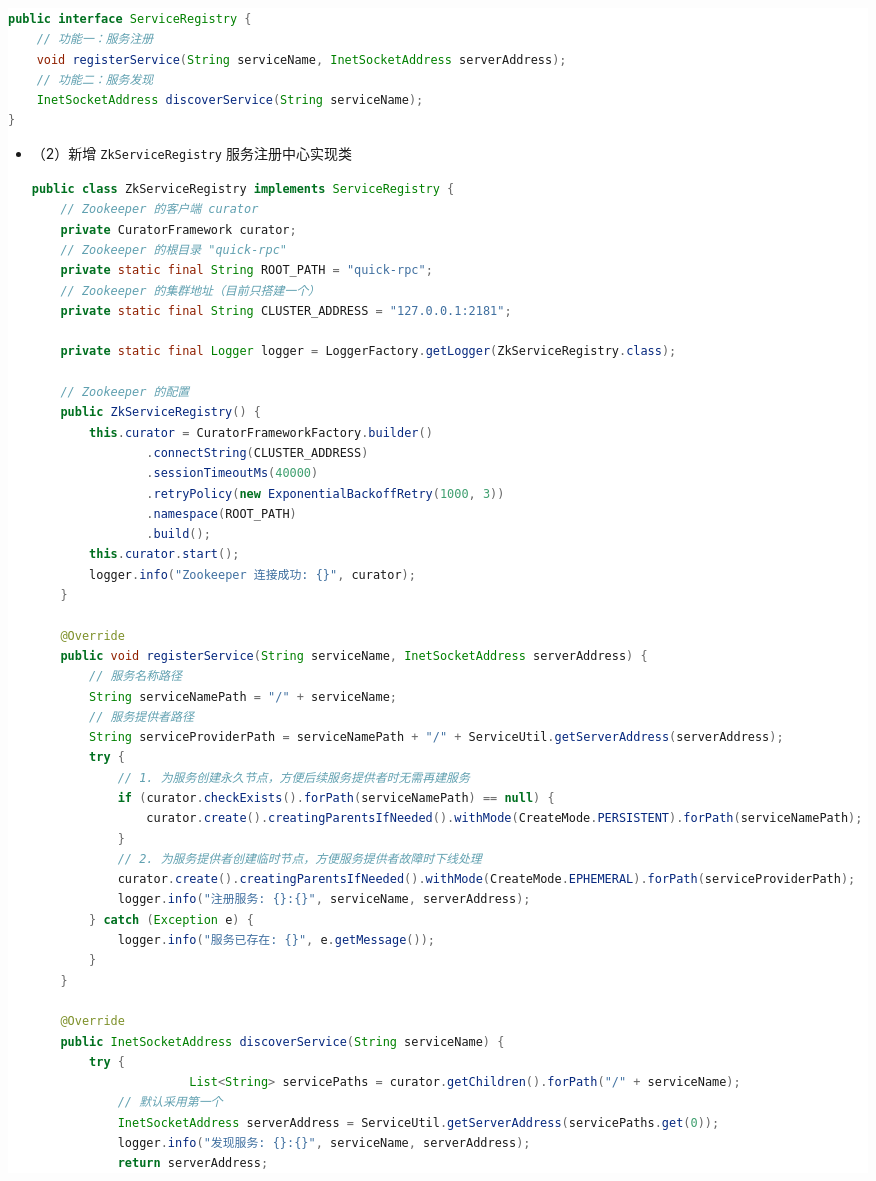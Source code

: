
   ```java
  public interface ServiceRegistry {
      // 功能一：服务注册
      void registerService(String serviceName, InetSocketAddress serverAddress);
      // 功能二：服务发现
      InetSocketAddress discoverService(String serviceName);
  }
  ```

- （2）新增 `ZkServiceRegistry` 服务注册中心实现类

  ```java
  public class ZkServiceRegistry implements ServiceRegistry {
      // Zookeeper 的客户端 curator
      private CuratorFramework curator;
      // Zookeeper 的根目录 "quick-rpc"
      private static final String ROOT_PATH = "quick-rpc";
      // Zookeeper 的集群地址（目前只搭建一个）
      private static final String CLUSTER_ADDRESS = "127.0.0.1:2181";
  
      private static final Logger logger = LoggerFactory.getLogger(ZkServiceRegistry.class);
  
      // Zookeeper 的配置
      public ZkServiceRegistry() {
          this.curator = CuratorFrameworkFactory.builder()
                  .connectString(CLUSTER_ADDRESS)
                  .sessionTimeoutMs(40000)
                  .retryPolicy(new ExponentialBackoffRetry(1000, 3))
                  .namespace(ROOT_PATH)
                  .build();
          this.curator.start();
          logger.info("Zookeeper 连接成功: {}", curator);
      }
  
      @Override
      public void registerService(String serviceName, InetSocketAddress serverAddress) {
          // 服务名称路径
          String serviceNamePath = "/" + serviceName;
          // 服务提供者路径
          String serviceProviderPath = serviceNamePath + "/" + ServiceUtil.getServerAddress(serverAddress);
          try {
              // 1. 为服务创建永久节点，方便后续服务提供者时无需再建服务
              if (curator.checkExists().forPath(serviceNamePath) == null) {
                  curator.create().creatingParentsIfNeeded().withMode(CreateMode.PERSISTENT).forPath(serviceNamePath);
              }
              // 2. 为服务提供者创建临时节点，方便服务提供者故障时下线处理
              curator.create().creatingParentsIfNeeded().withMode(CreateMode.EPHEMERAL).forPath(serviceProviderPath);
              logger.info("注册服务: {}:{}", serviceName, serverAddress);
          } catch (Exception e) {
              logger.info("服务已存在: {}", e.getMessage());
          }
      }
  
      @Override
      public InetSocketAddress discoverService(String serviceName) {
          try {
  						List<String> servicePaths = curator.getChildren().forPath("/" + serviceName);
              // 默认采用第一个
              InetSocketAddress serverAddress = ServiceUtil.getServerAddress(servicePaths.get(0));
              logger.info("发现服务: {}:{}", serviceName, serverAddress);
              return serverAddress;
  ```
......
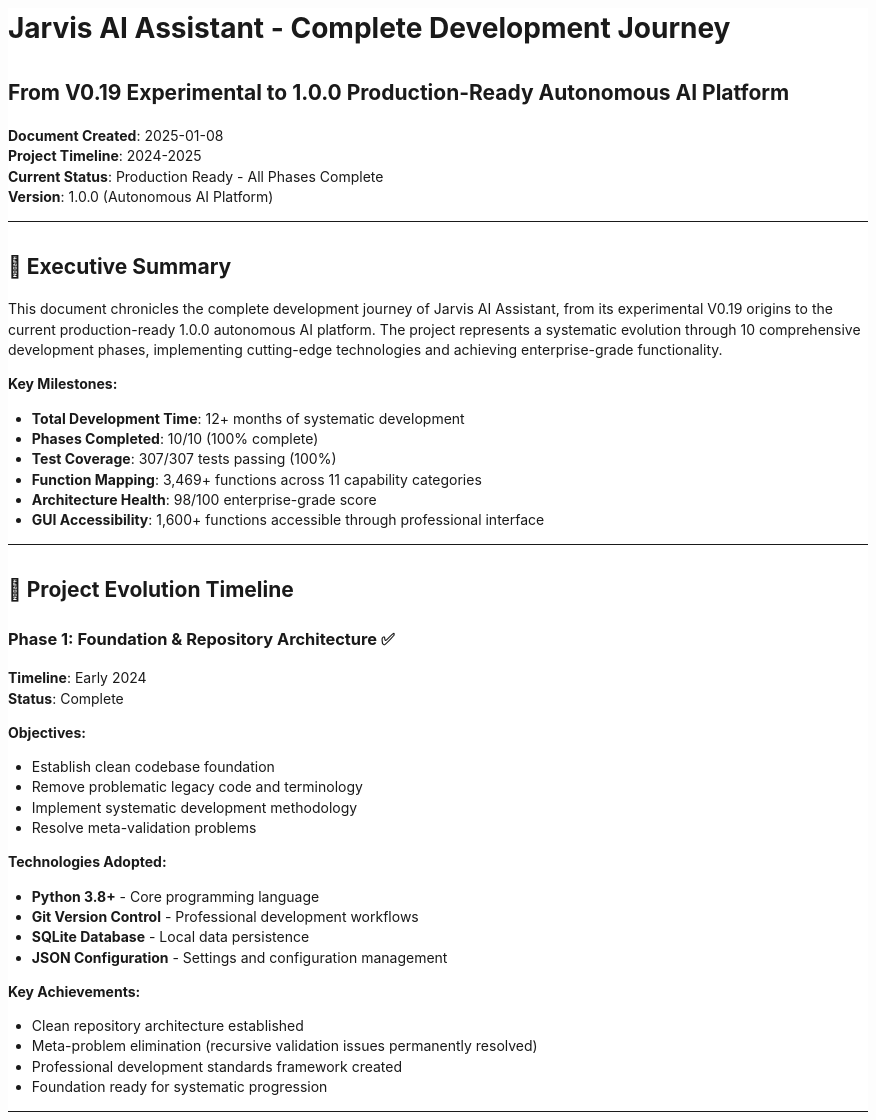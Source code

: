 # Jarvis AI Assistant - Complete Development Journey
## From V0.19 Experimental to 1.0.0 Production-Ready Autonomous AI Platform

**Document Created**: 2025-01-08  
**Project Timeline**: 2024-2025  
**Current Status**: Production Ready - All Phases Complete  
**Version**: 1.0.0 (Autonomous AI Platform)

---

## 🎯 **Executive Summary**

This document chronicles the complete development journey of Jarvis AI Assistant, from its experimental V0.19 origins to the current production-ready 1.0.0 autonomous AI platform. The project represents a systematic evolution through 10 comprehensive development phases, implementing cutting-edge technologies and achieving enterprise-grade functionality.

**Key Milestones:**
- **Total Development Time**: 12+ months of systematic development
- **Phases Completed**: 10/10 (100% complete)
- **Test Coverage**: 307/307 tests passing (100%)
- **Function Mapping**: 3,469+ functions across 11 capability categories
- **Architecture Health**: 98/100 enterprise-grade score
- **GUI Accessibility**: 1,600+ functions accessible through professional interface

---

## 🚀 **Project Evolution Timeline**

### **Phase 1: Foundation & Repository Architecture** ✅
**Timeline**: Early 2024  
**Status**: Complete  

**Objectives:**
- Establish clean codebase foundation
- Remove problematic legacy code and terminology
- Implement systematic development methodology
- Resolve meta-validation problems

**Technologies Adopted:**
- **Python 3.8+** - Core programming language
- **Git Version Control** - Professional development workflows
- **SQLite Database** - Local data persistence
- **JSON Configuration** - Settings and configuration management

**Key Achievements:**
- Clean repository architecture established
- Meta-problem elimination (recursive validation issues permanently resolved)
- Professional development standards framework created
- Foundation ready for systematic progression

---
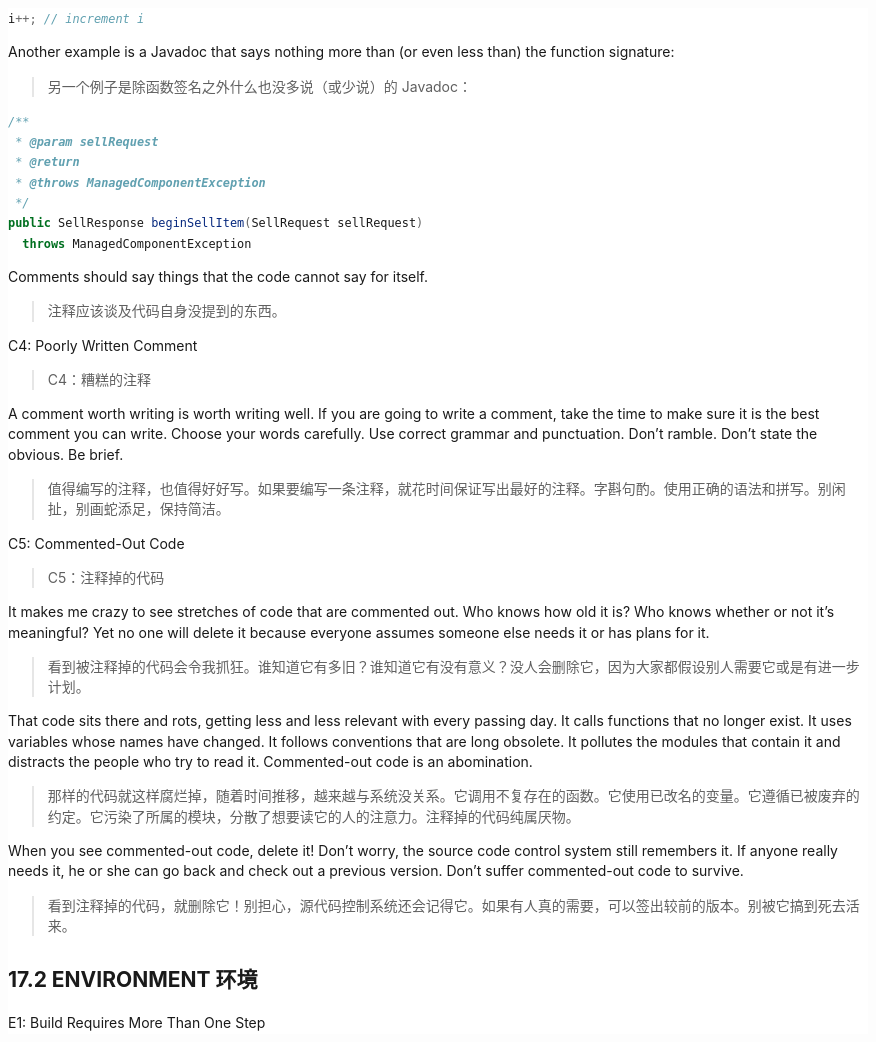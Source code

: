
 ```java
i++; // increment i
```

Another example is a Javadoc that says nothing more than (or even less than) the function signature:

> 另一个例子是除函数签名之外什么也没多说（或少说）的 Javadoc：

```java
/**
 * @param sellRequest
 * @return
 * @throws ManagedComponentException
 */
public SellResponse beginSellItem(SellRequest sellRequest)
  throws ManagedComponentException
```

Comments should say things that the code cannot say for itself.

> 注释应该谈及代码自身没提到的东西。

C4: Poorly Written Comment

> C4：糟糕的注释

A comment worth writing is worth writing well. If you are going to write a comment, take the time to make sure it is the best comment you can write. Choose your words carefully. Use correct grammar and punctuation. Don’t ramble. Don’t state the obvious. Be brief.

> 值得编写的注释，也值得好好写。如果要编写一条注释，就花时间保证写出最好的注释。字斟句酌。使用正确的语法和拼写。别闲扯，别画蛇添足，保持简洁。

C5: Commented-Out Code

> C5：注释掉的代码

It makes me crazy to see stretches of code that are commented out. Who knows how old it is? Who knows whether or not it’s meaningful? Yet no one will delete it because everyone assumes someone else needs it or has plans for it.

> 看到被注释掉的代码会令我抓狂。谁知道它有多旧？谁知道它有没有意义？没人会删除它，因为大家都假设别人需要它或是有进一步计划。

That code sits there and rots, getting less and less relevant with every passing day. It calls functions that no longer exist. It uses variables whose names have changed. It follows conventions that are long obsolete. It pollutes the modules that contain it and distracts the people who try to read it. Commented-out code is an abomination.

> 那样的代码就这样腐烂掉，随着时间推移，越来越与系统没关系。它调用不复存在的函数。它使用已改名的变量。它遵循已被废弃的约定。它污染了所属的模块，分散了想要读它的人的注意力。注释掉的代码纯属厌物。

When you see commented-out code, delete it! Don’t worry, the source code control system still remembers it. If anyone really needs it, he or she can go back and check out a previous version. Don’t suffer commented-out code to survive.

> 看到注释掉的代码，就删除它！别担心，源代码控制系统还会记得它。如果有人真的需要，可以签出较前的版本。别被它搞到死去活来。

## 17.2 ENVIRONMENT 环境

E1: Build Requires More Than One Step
......
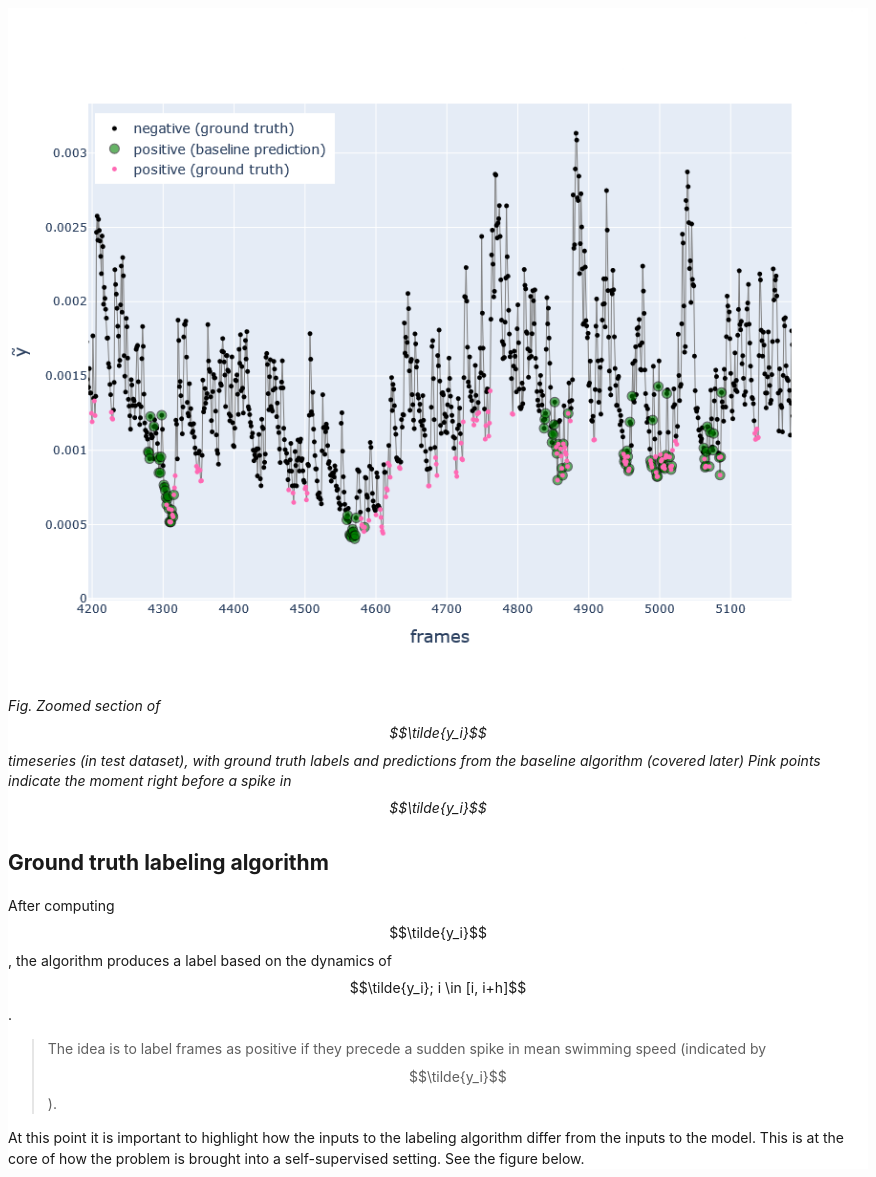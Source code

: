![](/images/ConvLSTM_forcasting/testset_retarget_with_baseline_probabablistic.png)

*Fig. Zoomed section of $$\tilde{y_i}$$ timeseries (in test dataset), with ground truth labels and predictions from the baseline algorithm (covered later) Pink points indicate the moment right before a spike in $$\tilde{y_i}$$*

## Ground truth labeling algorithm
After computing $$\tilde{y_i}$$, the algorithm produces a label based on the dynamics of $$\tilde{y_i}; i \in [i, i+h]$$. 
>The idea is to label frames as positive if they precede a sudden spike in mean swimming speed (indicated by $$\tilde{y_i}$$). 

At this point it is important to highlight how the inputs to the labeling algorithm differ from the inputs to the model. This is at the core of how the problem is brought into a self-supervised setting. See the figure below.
......
▸ The problem:
Pull out every line of the records that includes the string "labeling".

▸ Reply:
## Ground truth labeling algorithm
At this point it is important to highlight how the inputs to the labeling algorithm differ from the inputs to the model. This is at the core of how the problem is brought into a self-supervised setting. See the figure below.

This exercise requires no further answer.